68–95–99.7 rule

For the normal distribution, the values less than one standard deviation away from the mean account for 68.27% of the set; while two standard deviations from the mean account for 95.45%; and three standard deviations account for 99.73%.

File:Standard score and prediction interval.png

Prediction interval (on the y-axis) given from the standard score (on the x-axis). The y-axis is logarithmically scaled (but the values on it are not modified).

In statistics, the so-called 68–95–99.7 rule is a shorthand used to remember the percentage of values that lie within a band around the mean in a normal distribution with a width of one, two and three standard deviations, respectively; more accurately, 68.27%, 95.45% and 99.73% of the values lie within one, two and three standard deviations of the mean, respectively.
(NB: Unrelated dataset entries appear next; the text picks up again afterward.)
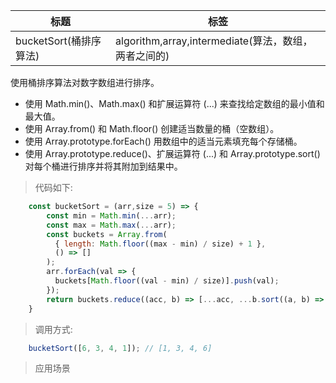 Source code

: |  标题   | 标签  |
|  ----  | ----  |
| bucketSort(桶排序算法) | algorithm,array,intermediate(算法，数组，两者之间的) |

使用桶排序算法对数字数组进行排序。

* 使用 Math.min()、Math.max() 和扩展运算符 (...) 来查找给定数组的最小值和最大值。
* 使用 Array.from() 和 Math.floor() 创建适当数量的桶（空数组）。
* 使用 Array.prototype.forEach() 用数组中的适当元素填充每个存储桶。
* 使用 Array.prototype.reduce()、扩展运算符 (...) 和 Array.prototype.sort() 对每个桶进行排序并将其附加到结果中。

> 代码如下:

```js
    const bucketSort = (arr,size = 5) => {
        const min = Math.min(...arr);
        const max = Math.max(...arr);
        const buckets = Array.from(
          { length: Math.floor((max - min) / size) + 1 },
          () => []
        );
        arr.forEach(val => {
          buckets[Math.floor((val - min) / size)].push(val);
        });
        return buckets.reduce((acc, b) => [...acc, ...b.sort((a, b) => a - b)], []);
    }
```

> 调用方式:

```js
    bucketSort([6, 3, 4, 1]); // [1, 3, 4, 6]
```

> 应用场景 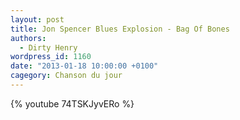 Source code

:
 ```yaml
---
layout: post
title: Jon Spencer Blues Explosion - Bag Of Bones
authors:
  - Dirty Henry
wordpress_id: 1160
date: "2013-01-18 10:00:00 +0100"
cagegory: Chanson du jour
---
```


{% youtube 74TSKJyvERo %}
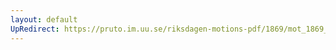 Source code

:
 ```yaml
---
layout: default
UpRedirect: https://pruto.im.uu.se/riksdagen-motions-pdf/1869/mot_1869__ak__241/mot_1869__ak__241-002.pdf
---
```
In mathematical notation, these facts can be expressed as follows, where $x$ is an observation from a normally distributed random variable, $μ$ is the mean of the distribution, and $σ$ is its standard deviation:

\begin{align} \Pr(\mu-\;\,\sigma \le x \le \mu+\;\,\sigma) &\approx 0.6827 \\ \Pr(\mu-2\sigma \le x \le \mu+2\sigma) &\approx 0.9545 \\ \Pr(\mu-3\sigma \le x \le \mu+3\sigma) &\approx 0.9973 \end{align}

In the empirical sciences the so-called three-sigma rule of thumb expresses a conventional heuristic that "nearly all" values are taken to lie within three standard deviations of the mean, i.e. that it is empirically useful to treat 99.7% probability as "near certainty".^[1] The usefulness of this heuristic of course depends significantly on the question under consideration, and there are other conventions, e.g. in the social sciences a result may be considered "significant" if its confidence level is of the order of a two-sigma effect (95%), while in particle physics, there is a convention of a five-sigma effect (99.99994% confidence) being required to qualify as a "discovery".
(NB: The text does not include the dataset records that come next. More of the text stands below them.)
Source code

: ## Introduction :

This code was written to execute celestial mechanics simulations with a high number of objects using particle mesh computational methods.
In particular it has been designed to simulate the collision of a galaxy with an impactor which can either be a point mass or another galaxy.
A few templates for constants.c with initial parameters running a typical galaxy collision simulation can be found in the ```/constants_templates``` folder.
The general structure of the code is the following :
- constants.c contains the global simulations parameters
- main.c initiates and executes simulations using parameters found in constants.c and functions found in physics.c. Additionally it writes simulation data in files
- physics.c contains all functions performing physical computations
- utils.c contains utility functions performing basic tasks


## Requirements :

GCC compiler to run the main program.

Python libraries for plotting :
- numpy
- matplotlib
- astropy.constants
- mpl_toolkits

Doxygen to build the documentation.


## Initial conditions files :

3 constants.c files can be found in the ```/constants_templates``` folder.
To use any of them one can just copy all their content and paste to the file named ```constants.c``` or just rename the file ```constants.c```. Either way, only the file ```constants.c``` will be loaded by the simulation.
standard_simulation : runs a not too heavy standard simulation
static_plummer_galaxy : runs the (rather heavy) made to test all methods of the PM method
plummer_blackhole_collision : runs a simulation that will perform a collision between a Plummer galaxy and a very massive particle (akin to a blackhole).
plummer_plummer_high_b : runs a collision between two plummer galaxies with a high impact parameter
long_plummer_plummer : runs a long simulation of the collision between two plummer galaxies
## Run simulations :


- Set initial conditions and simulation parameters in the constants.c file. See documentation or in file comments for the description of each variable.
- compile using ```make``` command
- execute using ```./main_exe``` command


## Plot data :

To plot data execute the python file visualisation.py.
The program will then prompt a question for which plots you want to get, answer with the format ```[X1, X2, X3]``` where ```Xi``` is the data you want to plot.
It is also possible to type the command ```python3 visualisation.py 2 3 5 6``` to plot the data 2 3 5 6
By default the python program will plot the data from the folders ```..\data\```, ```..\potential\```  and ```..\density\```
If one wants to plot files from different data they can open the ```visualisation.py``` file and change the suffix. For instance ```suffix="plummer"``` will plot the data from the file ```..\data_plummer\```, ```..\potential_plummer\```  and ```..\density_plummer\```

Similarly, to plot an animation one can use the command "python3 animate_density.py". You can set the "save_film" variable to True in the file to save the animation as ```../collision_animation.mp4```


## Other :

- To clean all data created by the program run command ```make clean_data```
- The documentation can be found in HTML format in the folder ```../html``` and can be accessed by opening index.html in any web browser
The "three sigma rule of thumb" is related to a result also known as the three-sigma rule, which states that even for non-normally distributed variables, at least 98% of cases should fall within properly-calculated three-sigma intervals. ^[2]

Cumulative distribution function

File:Cumulative distribution function for normal distribution, mean 0 and sd 1.png

Diagram showing the cumulative distribution function for the normal distribution with mean (µ) 0 and variance (σ²) 1.

These numerical values "68%, 95%, 99.7%" come from the cumulative distribution function of the normal distribution.

The prediction interval for any standard score corresponds numerically to (1−(1−Φ_µ,σ²(standard score))·2).

For example, $Φ(2) \approx 0.9772$ , or $Pr(x \leq μ + 2 σ) \approx 0.9772$ , corresponding to a prediction interval of (1 − (1 − 0.97725)·2) = 0.9545 = 95.45%. Note that this is not a symmetrical interval – this is merely the probability that an observation is less than $μ + 2 σ$ . To compute the probability that an observation is within two standard deviations of the mean (small differences due to rounding):

\Pr(\mu-2\sigma \le x \le \mu+2\sigma) = \Phi(2) - \Phi(-2) \approx 0.9772 - (1 - 0.9772) \approx 0.9545

This is related to confidence interval as used in statistics: $x̅ \pm 2 σ$ is approximately a 95% confidence interval when $x̅$ is the average of a sample.

Normality tests

The "68–95–99.7 rule" is often used to quickly get a rough probability estimate of something, given its standard deviation, if the population is assumed to be normal. It is also as a simple test for outliers if the population is assumed normal, and as a normality test if the population is potentially not normal.

To pass from a sample to a number of standard deviations, one first computes the deviation, either the error or residual depending on whether one knows the population mean or only estimates it. The next step is standardizing (dividing by the population standard deviation), if the population parameters are known, or studentizing (dividing by an estimate of the standard deviation), if the parameters are unknown and only estimated.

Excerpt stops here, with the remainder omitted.